1. **Register the PyPI "pending publisher"** at
   <https://pypi.org/manage/account/publishing/>:
   - PyPI Project Name: `pygritlib`
   - Owner: `linsomniac`
   - Repository name: `pygritlib`
   - Workflow name: `release.yml`
   - Environment name: `pypi`

   For the dry-run path, repeat at <https://test.pypi.org/manage/account/publishing/>
   with Environment name `testpypi`. A pending publisher does **not** reserve the
   name, so cut the first real release promptly to claim `pygritlib`.

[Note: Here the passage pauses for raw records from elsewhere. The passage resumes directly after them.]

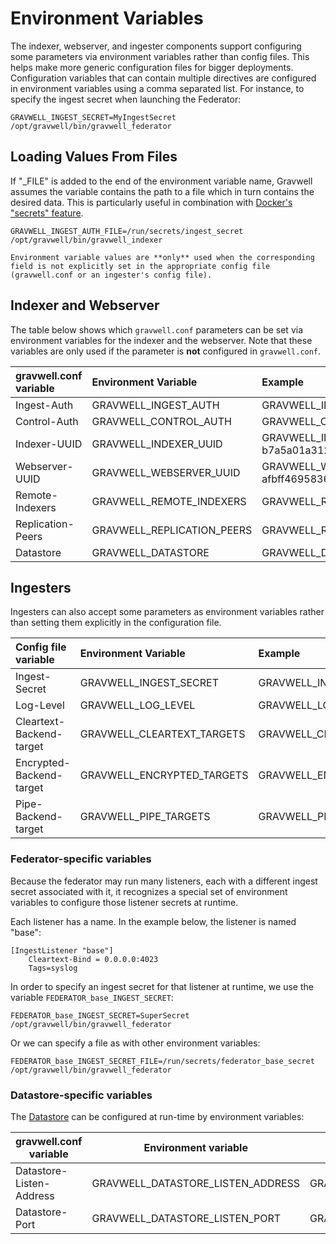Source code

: # Environment Variables

The indexer, webserver, and ingester components support configuring some parameters via environment variables rather than config files. This helps make more generic configuration files for bigger deployments. Configuration variables that can contain multiple directives are configured in environment variables using a comma separated list. For instance, to specify the ingest secret when launching the Federator:

```
GRAVWELL_INGEST_SECRET=MyIngestSecret /opt/gravwell/bin/gravwell_federator
```

## Loading Values From Files

If "_FILE" is added to the end of the environment variable name, Gravwell assumes the variable contains the path to a file which in turn contains the desired data. This is particularly useful in combination with [Docker's "secrets" feature](https://docs.docker.com/engine/swarm/secrets/).

```
GRAVWELL_INGEST_AUTH_FILE=/run/secrets/ingest_secret /opt/gravwell/bin/gravwell_indexer
```

```{note}
Environment variable values are **only** used when the corresponding field is not explicitly set in the appropriate config file (gravwell.conf or an ingester's config file).
```

## Indexer and Webserver

The table below shows which `gravwell.conf` parameters can be set via environment variables for the indexer and the webserver. Note that these variables are only used if the parameter is **not** configured in `gravwell.conf`.

| gravwell.conf variable | Environment Variable | Example |
|:------|:----|:---|
| Ingest-Auth | GRAVWELL_INGEST_AUTH | GRAVWELL_INGEST_AUTH=CE58DD3F22422C2E348FCE56FABA131A |
| Control-Auth | GRAVWELL_CONTROL_AUTH | GRAVWELL_CONTROL_AUTH=C2018569D613932A6BBD62A03A101E84 |
| Indexer-UUID | GRAVWELL_INDEXER_UUID | GRAVWELL_INDEXER_UUID=a6bb4386-3433-11e8-bc0b-b7a5a01a3120 |
| Webserver-UUID | GRAVWELL_WEBSERVER_UUID | GRAVWELL_WEBSERVER_UUID=b3191f54-3433-11e8-a0c2-afbff4695836 |
| Remote-Indexers | GRAVWELL_REMOTE_INDEXERS | GRAVWELL_REMOTE_INDEXERS=172.20.0.1:9404,172.20.0.2:9404|
| Replication-Peers | GRAVWELL_REPLICATION_PEERS | GRAVWELL_REPLICATION_PEERS=172.20.0.1:9406,172.20.0.2:9406 |
| Datastore | GRAVWELL_DATASTORE | GRAVWELL_DATASTORE=172.20.0.10:9405 |

## Ingesters

Ingesters can also accept some parameters as environment variables rather than setting them explicitly in the configuration file.

| Config file variable | Environment Variable | Example |
|:------|:----|:---|
| Ingest-Secret | GRAVWELL_INGEST_SECRET | GRAVWELL_INGEST_SECRET=CE58DD3F22422C2E348FCE56FABA131A |
| Log-Level | GRAVWELL_LOG_LEVEL | GRAVWELL_LOG_LEVEL=DEBUG |
| Cleartext-Backend-target | GRAVWELL_CLEARTEXT_TARGETS | GRAVWELL_CLEARTEXT_TARGETS=172.20.0.1:4023,172.20.0.2:4023 |
| Encrypted-Backend-target | GRAVWELL_ENCRYPTED_TARGETS | GRAVWELL_ENCRYPTED_TARGETS=172.20.0.1:4024,172.20.0.2:4024 |
| Pipe-Backend-target | GRAVWELL_PIPE_TARGETS | GRAVWELL_PIPE_TARGETS=/opt/gravwell/comms/pipe |


### Federator-specific variables

Because the federator may run many listeners, each with a different ingest secret associated with it, it recognizes a special set of environment variables to configure those listener secrets at runtime.

Each listener has a name. In the example below, the listener is named "base":

```
[IngestListener "base"]
	Cleartext-Bind = 0.0.0.0:4023
	Tags=syslog
```

In order to specify an ingest secret for that listener at runtime, we use the variable `FEDERATOR_base_INGEST_SECRET`:

```
FEDERATOR_base_INGEST_SECRET=SuperSecret /opt/gravwell/bin/gravwell_federator
```

Or we can specify a file as with other environment variables:

```
FEDERATOR_base_INGEST_SECRET_FILE=/run/secrets/federator_base_secret /opt/gravwell/bin/gravwell_federator
```

### Datastore-specific variables

The [Datastore](/distributed/frontend) can be configured at run-time by environment variables:

| gravwell.conf variable | Environment variable | Example |
|------------------------|----------------------|---------|
| Datastore-Listen-Address | GRAVWELL_DATASTORE_LISTEN_ADDRESS | GRAVWELL_DATASTORE_LISTEN_ADDRESS=192.168.1.100 |
| Datastore-Port | GRAVWELL_DATASTORE_LISTEN_PORT | GRAVWELL_DATASTORE_LISTEN_PORT=9995 |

2. **Create the protected GitHub Environments** (Settings → Environments). GitHub
   silently auto-creates an *unprotected* environment if a workflow merely
   references one, so create them explicitly:
   - `pypi` — restrict deployments to protected `v*` tags (back it with a repository
     ruleset that protects `v*` tags). Required-reviewer protection is impractical
     for a solo maintainer (self-review is blocked); add a reviewer if the project
     gains maintainers.
   - `testpypi` — restrict deployments to the `main` branch.

### Cutting a release

1. Bump the version in **both** `Cargo.toml` (`[package] version`) **and**
   `Cargo.lock`: edit `Cargo.toml`, then run `cargo update -p pygritlib` (or `cargo
   build` without `--locked`) so the lockfile matches. The workflow's `cargo
   metadata --locked` version guard fails if `Cargo.lock` is stale.
2. Commit to `main` and push.
3. Create a GitHub Release with tag **`vX.Y.Z`** (final releases only — the version
   guard rejects anything that is not `vX.Y.Z`). Publishing the release builds and
   smoke-tests the five wheels + sdist, verifies `tag == crate version` and that the
   commit is on `main`, and publishes to PyPI automatically.

### TestPyPI dry-run (optional)

Trigger the workflow manually (Actions → Release → "Run workflow") to build and
publish to **TestPyPI** instead of PyPI. Because PyPI/TestPyPI filenames are
immutable, a repeat dry-run needs a **unique version** (bump the patch). A green
dry-run validates the build/smoke/OIDC *mechanics*, but TestPyPI uses a separate
trusted-publisher registration, so it does **not** prove the real-PyPI config — the
first live release does.

## License

MIT — matching grit-lib (also MIT). See [`LICENSE`](LICENSE) if present, and the
license metadata in `pyproject.toml` / `Cargo.toml`.